[Start of section]
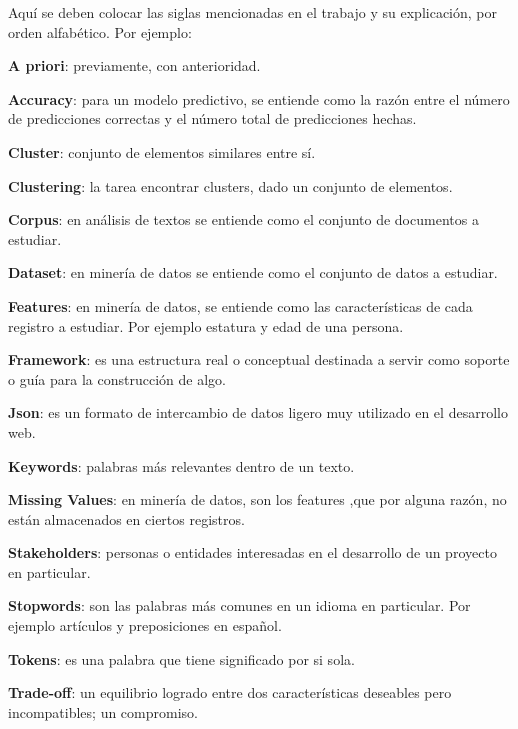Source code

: 
Aquí se deben colocar las siglas mencionadas en el trabajo y su explicación, por orden alfabético. Por ejemplo: \\

{\setlength{\parskip}{0cm} %
\textbf{A priori}: previamente, con anterioridad.

\textbf{Accuracy}: para un modelo predictivo, se entiende como la razón entre el número de predicciones correctas y el número total de predicciones hechas.

\textbf{Cluster}: conjunto de elementos similares entre sí.

\textbf{Clustering}: la tarea encontrar clusters, dado un conjunto de elementos.

\textbf{Corpus}: en análisis de textos se entiende como el conjunto de documentos a estudiar.

\textbf{Dataset}: en minería de datos se entiende como el conjunto de datos a estudiar. 

\textbf{Features}: en minería de datos, se entiende como las características de cada registro a estudiar. Por ejemplo estatura y edad de una persona.

\textbf{Framework}: es una estructura real o conceptual destinada a servir como soporte o guía para la construcción de algo.

\textbf{Json}: es un formato de intercambio de datos ligero muy utilizado en el desarrollo web.

\textbf{Keywords}: palabras más relevantes dentro de un texto.

\textbf{Missing Values}: en minería de datos, son los features ,que por alguna razón, no están almacenados en ciertos registros.

\textbf{Stakeholders}: personas o entidades interesadas en el desarrollo de un proyecto en particular.

\textbf{Stopwords}: son las palabras más comunes en un idioma en particular. Por ejemplo artículos y preposiciones en español.

\textbf{Tokens}: es una palabra que tiene significado por si sola.

\textbf{Trade-off}: un equilibrio logrado entre dos características deseables pero incompatibles; un compromiso.
}
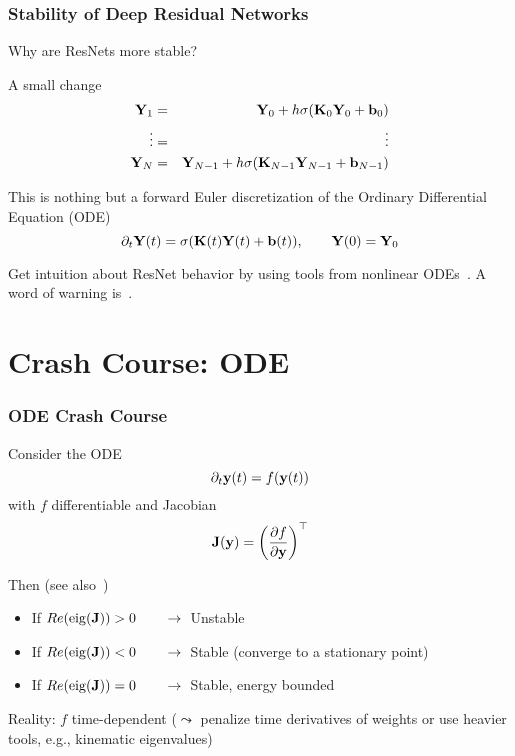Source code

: \documentclass[12pt,fleqn,handout]{beamer}
\begin{document}
\begin{frame}\frametitle{Stability of Deep Residual Networks}

Why are ResNets more stable?

A small change
\begin{eqnarray*}
{\bf Y}_1 &=& {\bf Y}_0 + h \sigma({\bf K}_0 {\bf Y}_0  + {\bf b}_0) \\
\vdots &=& \vdots \\
 {\bf Y}_N &=& {\bf Y}_{N-1} + h\sigma({\bf K}_{N-1} {\bf Y}_{N-1} + {\bf b}_{N-1})
 \end{eqnarray*}

\bigskip
\pause 

This is nothing but a forward Euler discretization
of the  Ordinary Differential Equation (ODE)
$$ \partial_t {\bf Y}(t) = \sigma({\bf K}(t) {\bf Y}(t)  + {\bf b}(t)), \quad \quad {\bf Y}(0) = {\bf Y}_0 $$

Get intuition about ResNet behavior by using tools from nonlinear ODEs~\cite{HaberRuthotto2017,E2017}. A word of warning is~\cite{Ascher2019}.

\end{frame}


\section{Crash Course: ODE} %
\label{sec:crash_course_ode}
\begin{frame}\frametitle{ODE Crash Course}

Consider the ODE
$$ \partial_t {\bf y}(t) = f({\bf y}(t)) $$
with  $f$ differentiable and Jacobian
$$ {\bf J}({\bf y}) = \left({\frac {\partial f}{\partial {\bf y}}}\right)^\top$$


Then (see also~\cite{AscherPetzold1998,AscherGreif2011,Ascher2010})
\begin{itemize}
\item If $Re({\rm eig}({\bf J})) > 0\quad \quad \rightarrow$\ Unstable
\item If $Re({\rm eig}({\bf J})) < 0\quad \quad \rightarrow$\ Stable (converge to a stationary point)
\item If $Re({\rm eig}({\bf J})) = 0\quad \quad \rightarrow$\ Stable, energy bounded
\end{itemize}

Reality: $f$ time-dependent ($\leadsto$ penalize time derivatives of weights or use heavier tools, e.g., kinematic eigenvalues)

\end{frame}
\end{document}
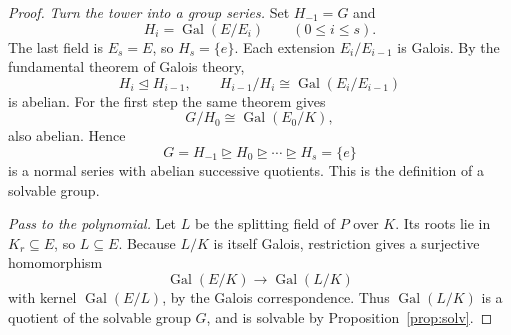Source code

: \begin{proof}
\emph{Turn the tower into a group series.}
Set $H_{-1}=G$ and
\[
H_i=\operatorname{Gal}(E/E_i)
\qquad(0\le i\le s).
\]
The last field is $E_s=E$, so
$H_s=\{e\}$.
Each extension $E_i/E_{i-1}$
is Galois. By the fundamental
theorem of Galois theory,
\[
H_i\trianglelefteq H_{i-1},
\qquad
H_{i-1}/H_i
\cong\operatorname{Gal}(E_i/E_{i-1})
\]
is abelian. For the first
step the same theorem gives
\[
G/H_0\cong\operatorname{Gal}(E_0/K),
\]
also abelian. Hence
\[
G=H_{-1}\trianglerighteq H_0
\trianglerighteq\cdots
\trianglerighteq H_s=\{e\}
\]
is a normal series with abelian
successive quotients. This is the
definition of a solvable group.

\emph{Pass to the polynomial.}
Let $L$ be the splitting field of
$P$ over $K$. Its roots lie in
$K_r\subseteq E$, so $L\subseteq E$.
Because $L/K$ is itself Galois,
restriction gives a surjective
homomorphism
\[
\operatorname{Gal}(E/K)\to
\operatorname{Gal}(L/K)
\]
with kernel $\operatorname{Gal}(E/L)$,
by the Galois correspondence.
Thus $\operatorname{Gal}(L/K)$ is
a quotient of the solvable group
$G$, and is solvable by
Proposition~\ref{prop:solv}.
\end{proof}

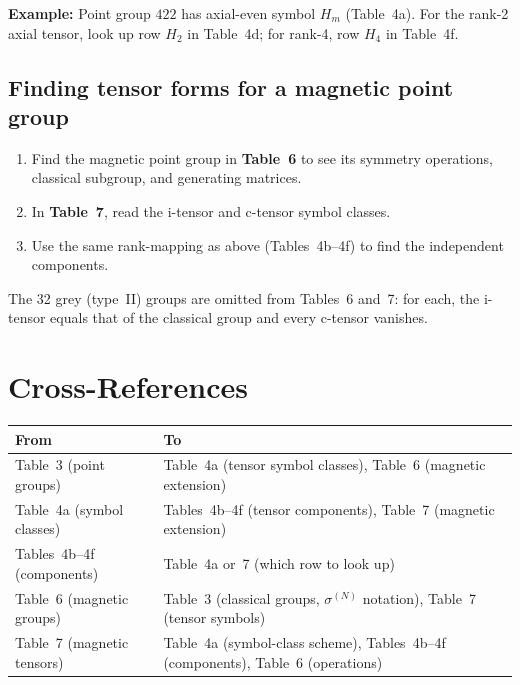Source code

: \documentclass[a4paper,11pt]{article}
\newcommand{\sg}[1]{\sigma^{(#1)}}
\begin{document}
\noindent\textbf{Example:} Point group $422$ has axial-even symbol $H_m$ (Table~4a).
For the rank-2 axial tensor, look up row $H_2$ in Table~4d; for rank-4, row $H_4$
in Table~4f.

\subsection*{Finding tensor forms for a magnetic point group}
\begin{enumerate}\setlength{\itemsep}{1pt}
\item Find the magnetic point group in \textbf{Table~6} to see its symmetry operations,
  classical subgroup, and generating matrices.
\item In \textbf{Table~7}, read the i-tensor and c-tensor symbol classes.
\item Use the same rank-mapping as above (Tables~4b--4f) to find the independent
  components.
\end{enumerate}

\noindent The 32 grey (type~II) groups are omitted from Tables~6 and~7: for each,
the i-tensor equals that of the classical group and every c-tensor vanishes.

\section{Cross-References}

\begin{center}
\renewcommand{\arraystretch}{1.3}
\begin{tabular}{@{}l p{10cm}@{}}
\toprule
\textbf{From} & \textbf{To} \\
\midrule
Table~3 (point groups) & Table~4a (tensor symbol classes), Table~6 (magnetic extension) \\
Table~4a (symbol classes) & Tables~4b--4f (tensor components), Table~7 (magnetic extension) \\
Tables~4b--4f (components) & Table~4a or~7 (which row to look up) \\
Table~6 (magnetic groups) & Table~3 (classical groups, $\sg{N}$ notation), Table~7 (tensor symbols) \\
Table~7 (magnetic tensors) & Table~4a (symbol-class scheme), Tables~4b--4f (components), Table~6 (operations) \\
\bottomrule
\end{tabular}
\end{center}
\end{document}
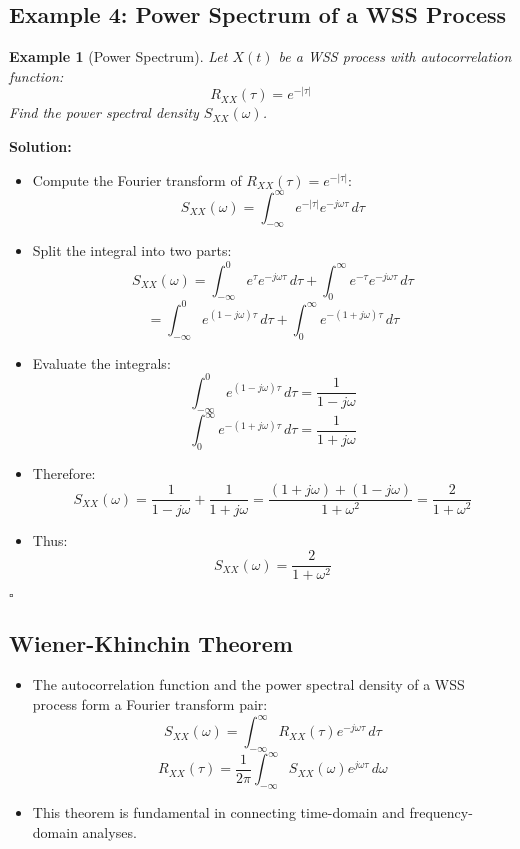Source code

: \documentclass[12pt]{article}
\newtheorem{example}{Example}
\newenvironment{solution}{\noindent\textbf{Solution:}}{\hfill$\square$}
\begin{document}
\subsection{Example 4: Power Spectrum of a WSS Process}
\begin{example}[Power Spectrum]
Let \( X(t) \) be a WSS process with autocorrelation function:
\[
R_{XX}(\tau) = e^{-|\tau|}
\]
Find the power spectral density \( S_{XX}(\omega) \).
\end{example}
\begin{solution}
\begin{itemize}
    \item Compute the Fourier transform of \( R_{XX}(\tau) = e^{-|\tau|} \):
    \[
    S_{XX}(\omega) = \int_{-\infty}^{\infty} e^{-|\tau|} e^{-j\omega \tau} \, d\tau
    \]
    \item Split the integral into two parts:
    \[
    S_{XX}(\omega) = \int_{-\infty}^{0} e^{\tau} e^{-j\omega \tau} \, d\tau + \int_{0}^{\infty} e^{-\tau} e^{-j\omega \tau} \, d\tau
    \]
    \[
    = \int_{-\infty}^{0} e^{(1 - j\omega)\tau} \, d\tau + \int_{0}^{\infty} e^{-(1 + j\omega)\tau} \, d\tau
    \]
    \item Evaluate the integrals:
    \[
    \int_{-\infty}^{0} e^{(1 - j\omega)\tau} \, d\tau = \frac{1}{1 - j\omega}
    \]
    \[
    \int_{0}^{\infty} e^{-(1 + j\omega)\tau} \, d\tau = \frac{1}{1 + j\omega}
    \]
    \item Therefore:
    \[
    S_{XX}(\omega) = \frac{1}{1 - j\omega} + \frac{1}{1 + j\omega} = \frac{(1 + j\omega) + (1 - j\omega)}{1 + \omega^2} = \frac{2}{1 + \omega^2}
    \]
    \item Thus:
    \[
    S_{XX}(\omega) = \frac{2}{1 + \omega^2}
    \]
\end{itemize}
\end{solution}

\subsection{Wiener-Khinchin Theorem}
\begin{itemize}
    \item The autocorrelation function and the power spectral density of a WSS process form a Fourier transform pair:
    \[
    S_{XX}(\omega) = \int_{-\infty}^{\infty} R_{XX}(\tau) e^{-j\omega \tau} \, d\tau
    \]
    \[
    R_{XX}(\tau) = \frac{1}{2\pi} \int_{-\infty}^{\infty} S_{XX}(\omega) e^{j\omega \tau} \, d\omega
    \]
    \item This theorem is fundamental in connecting time-domain and frequency-domain analyses.
\end{itemize}
\end{document}
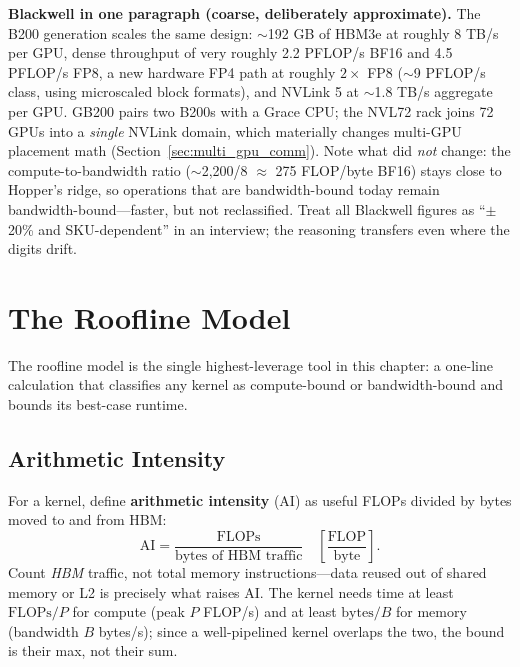 \textbf{Blackwell in one paragraph (coarse, deliberately approximate).} The B200 generation scales the same design: $\sim$192 GB of HBM3e at roughly 8 TB/s per GPU, dense throughput of very roughly 2.2 PFLOP/s BF16 and 4.5 PFLOP/s FP8, a new hardware FP4 path at roughly $2\times$ FP8 ($\sim$9 PFLOP/s class, using microscaled block formats), and NVLink 5 at $\sim$1.8 TB/s aggregate per GPU. GB200 pairs two B200s with a Grace CPU; the NVL72 rack joins 72 GPUs into a \textit{single} NVLink domain, which materially changes multi-GPU placement math (Section~\ref{sec:multi_gpu_comm}). Note what did \textit{not} change: the compute-to-bandwidth ratio ($\sim$2{,}200/8 $\approx$ 275 FLOP/byte BF16) stays close to Hopper's ridge, so operations that are bandwidth-bound today remain bandwidth-bound---faster, but not reclassified. Treat all Blackwell figures as ``$\pm$20\% and SKU-dependent'' in an interview; the reasoning transfers even where the digits drift.

\section{The Roofline Model}
\label{sec:roofline}

The roofline model is the single highest-leverage tool in this chapter: a one-line calculation that classifies any kernel as compute-bound or bandwidth-bound and bounds its best-case runtime.

\subsection{Arithmetic Intensity}

For a kernel, define \textbf{arithmetic intensity} (AI) as useful FLOPs divided by bytes moved to and from HBM:
\begin{equation}
\text{AI} = \frac{\text{FLOPs}}{\text{bytes of HBM traffic}} \quad \left[\frac{\text{FLOP}}{\text{byte}}\right].
\end{equation}
Count \textit{HBM} traffic, not total memory instructions---data reused out of shared memory or L2 is precisely what raises AI. The kernel needs time at least $\text{FLOPs}/P$ for compute (peak $P$ FLOP/s) and at least $\text{bytes}/B$ for memory (bandwidth $B$ bytes/s); since a well-pipelined kernel overlaps the two, the bound is their max, not their sum.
[End of section]
▶ Work instruction:
Find the word "emph" in the material, then list each line that holds it.

▶ Response to this task:
\emph{Turn the tower into a group series.}
\emph{Pass to the polynomial.}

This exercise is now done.